If the spontaneously generated internal waves collide with the artificial seamount M1, it is expected that the internal waves can be broken and rapidly mixed in the artificial sea-mount M1. The manner in which the vortex generated by the artificial sea-mount M1 is different from that in the case of having no or low-density stratification in Reference 1 is different. A change in the flow or vortex caused by the flow of water across the artificial seamount M1 can produce an effective internal wave from upstream to downstream of the artificial seamount M1. Since the influence of internal waves is transmitted upwards and upstream/downstream, effective vertical mixing can be caused even in deep sea areas with strong density stratification.

Fig. 2 is a simulation result showing the perturbation flow per unit volume of the artificial sea-mount mountain in Fig. 1 (hereinafter, simply expressed by the inrush flow), which is formed by a linearly arranged cone to make the tail thereof Overlap or touch each other. Gushing flow means that the nutrient salt passes vertically through a horizontal cross-section at various depths throughout the flow calculation area. To obtain the inrush flow, a marker of nutrient concentration is set to linearly increase from the surface layer to the bottom layer, and is averaged over a long period of time by the amount of mark that moves vertically through each horizontal cross section.

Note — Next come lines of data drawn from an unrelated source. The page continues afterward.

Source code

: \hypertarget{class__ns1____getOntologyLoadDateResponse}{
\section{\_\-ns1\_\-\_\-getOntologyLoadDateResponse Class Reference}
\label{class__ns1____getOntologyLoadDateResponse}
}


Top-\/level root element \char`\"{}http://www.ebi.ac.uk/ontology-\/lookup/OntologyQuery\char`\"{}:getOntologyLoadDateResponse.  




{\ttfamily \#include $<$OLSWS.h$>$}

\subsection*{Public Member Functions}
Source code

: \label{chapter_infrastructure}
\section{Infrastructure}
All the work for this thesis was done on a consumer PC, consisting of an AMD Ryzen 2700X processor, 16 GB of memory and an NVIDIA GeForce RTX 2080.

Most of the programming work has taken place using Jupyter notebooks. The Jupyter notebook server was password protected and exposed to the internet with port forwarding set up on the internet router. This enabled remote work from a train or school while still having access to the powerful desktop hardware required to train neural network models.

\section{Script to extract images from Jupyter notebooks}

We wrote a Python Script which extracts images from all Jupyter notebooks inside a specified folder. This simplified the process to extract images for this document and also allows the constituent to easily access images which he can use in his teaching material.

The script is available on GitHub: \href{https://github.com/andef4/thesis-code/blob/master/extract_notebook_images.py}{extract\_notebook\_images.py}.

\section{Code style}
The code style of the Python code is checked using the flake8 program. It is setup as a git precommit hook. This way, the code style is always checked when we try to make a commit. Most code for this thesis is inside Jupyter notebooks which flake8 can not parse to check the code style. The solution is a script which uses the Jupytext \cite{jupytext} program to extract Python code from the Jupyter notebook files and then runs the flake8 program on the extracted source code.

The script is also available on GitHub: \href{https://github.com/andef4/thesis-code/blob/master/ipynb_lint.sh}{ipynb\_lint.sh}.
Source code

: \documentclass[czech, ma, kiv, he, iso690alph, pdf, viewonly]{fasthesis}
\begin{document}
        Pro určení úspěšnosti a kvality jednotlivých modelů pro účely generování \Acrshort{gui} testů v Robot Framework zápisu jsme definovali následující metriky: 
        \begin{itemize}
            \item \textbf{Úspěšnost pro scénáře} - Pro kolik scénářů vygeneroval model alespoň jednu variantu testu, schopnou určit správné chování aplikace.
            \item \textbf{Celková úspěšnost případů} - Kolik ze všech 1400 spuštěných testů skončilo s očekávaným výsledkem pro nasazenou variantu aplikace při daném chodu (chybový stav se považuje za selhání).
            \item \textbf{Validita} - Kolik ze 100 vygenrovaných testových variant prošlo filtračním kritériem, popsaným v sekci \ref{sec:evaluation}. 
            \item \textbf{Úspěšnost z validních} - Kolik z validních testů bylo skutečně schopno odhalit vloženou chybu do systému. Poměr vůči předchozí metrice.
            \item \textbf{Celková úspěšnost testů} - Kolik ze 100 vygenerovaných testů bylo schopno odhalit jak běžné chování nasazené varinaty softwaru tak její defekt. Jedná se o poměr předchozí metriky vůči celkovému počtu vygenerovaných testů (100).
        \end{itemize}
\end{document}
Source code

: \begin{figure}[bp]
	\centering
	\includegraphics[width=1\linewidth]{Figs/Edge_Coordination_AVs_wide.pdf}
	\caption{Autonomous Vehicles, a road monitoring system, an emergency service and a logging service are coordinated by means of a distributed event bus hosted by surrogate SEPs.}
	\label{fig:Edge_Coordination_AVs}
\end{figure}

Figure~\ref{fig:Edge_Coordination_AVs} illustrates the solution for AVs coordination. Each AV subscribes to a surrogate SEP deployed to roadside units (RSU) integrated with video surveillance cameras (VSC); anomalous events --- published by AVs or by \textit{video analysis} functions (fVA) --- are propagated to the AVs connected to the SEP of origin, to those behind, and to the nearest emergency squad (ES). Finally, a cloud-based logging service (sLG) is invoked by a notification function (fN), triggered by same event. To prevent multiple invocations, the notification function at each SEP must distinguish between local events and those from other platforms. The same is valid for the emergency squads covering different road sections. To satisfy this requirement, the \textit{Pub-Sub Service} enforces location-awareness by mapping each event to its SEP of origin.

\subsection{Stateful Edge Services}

Figure 2 is a view showing the number of linearly arranged cones increased from 1 to 5 and six spacings L between adjacent vertices, i.e., 0.5 times (0.5r) of the radius r of the conical bottom, as shown in Fig. 1A. The inrush flow rate obtained by 1 time (1r), 1.25 times (1.25r), 1.5 times (1.5r), 2 times (2r), and 3 times (3r). In this simulation, the inrush current is higher than the level obtained in Reference 1 is set to a low threshold (=0.625). In this case, the inrush flow rate of the present embodiment exceeds the threshold when the number of cones is three or more, and L=1r to 2r, as seen in FIG.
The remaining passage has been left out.